Problem description
A single number is required: how many lines in the records below contain "NDIR".

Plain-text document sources
---+---

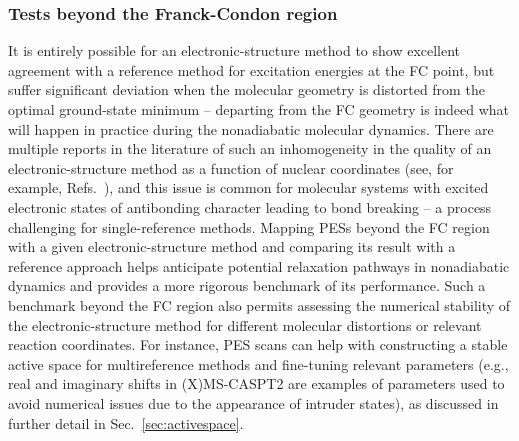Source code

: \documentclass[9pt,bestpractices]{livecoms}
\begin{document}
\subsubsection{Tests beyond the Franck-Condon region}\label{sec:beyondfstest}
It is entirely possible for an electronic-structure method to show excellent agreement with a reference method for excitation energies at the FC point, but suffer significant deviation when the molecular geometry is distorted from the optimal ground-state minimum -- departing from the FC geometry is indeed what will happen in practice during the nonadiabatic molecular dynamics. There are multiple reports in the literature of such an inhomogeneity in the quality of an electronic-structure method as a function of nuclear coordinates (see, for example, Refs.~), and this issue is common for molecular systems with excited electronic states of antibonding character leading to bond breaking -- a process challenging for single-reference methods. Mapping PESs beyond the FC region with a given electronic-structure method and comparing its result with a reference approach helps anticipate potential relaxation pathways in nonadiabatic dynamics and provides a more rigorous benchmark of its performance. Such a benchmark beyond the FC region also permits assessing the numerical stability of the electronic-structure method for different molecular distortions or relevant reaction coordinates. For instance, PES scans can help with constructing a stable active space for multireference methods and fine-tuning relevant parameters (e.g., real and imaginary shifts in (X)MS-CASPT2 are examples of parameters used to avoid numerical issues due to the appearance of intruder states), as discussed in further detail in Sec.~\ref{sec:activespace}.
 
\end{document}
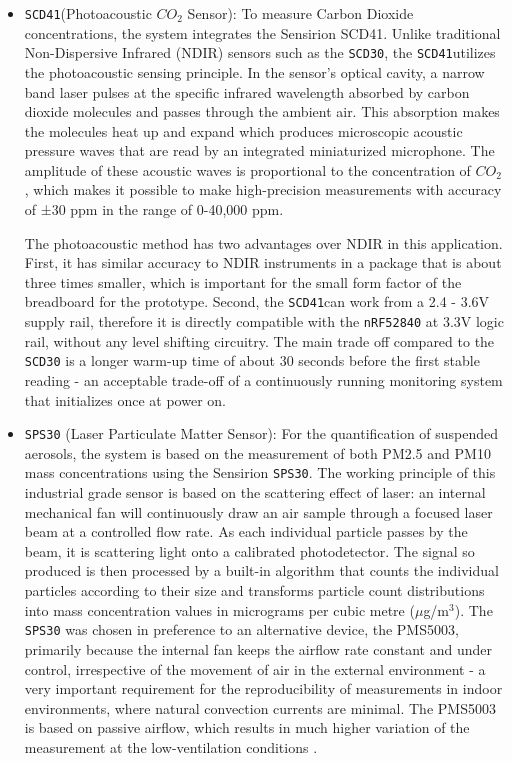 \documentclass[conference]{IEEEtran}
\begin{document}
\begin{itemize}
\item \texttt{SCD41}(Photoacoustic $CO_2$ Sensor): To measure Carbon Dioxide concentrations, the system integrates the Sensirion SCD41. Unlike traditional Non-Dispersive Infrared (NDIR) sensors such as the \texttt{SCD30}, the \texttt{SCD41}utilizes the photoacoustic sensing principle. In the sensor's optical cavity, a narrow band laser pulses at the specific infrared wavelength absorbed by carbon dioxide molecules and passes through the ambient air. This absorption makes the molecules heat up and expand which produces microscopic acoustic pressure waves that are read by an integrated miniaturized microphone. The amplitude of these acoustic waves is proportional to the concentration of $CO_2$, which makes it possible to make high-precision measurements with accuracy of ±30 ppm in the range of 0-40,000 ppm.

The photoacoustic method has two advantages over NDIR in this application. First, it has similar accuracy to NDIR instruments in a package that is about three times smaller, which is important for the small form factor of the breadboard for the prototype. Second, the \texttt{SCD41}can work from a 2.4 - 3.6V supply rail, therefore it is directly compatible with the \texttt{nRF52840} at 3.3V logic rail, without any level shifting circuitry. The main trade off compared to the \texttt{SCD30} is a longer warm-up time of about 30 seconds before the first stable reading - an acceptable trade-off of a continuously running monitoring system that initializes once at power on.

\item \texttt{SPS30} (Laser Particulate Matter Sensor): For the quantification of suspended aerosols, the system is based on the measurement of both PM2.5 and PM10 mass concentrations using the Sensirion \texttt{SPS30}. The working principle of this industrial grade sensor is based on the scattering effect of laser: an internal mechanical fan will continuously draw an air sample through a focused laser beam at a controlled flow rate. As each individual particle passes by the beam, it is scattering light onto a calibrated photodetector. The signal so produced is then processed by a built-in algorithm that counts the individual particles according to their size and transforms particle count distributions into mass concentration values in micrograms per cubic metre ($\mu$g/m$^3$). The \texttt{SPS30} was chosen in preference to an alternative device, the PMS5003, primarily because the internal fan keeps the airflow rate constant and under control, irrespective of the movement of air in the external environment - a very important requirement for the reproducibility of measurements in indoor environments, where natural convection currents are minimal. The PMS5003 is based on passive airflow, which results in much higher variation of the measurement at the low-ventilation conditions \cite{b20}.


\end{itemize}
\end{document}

---+---

The answer
2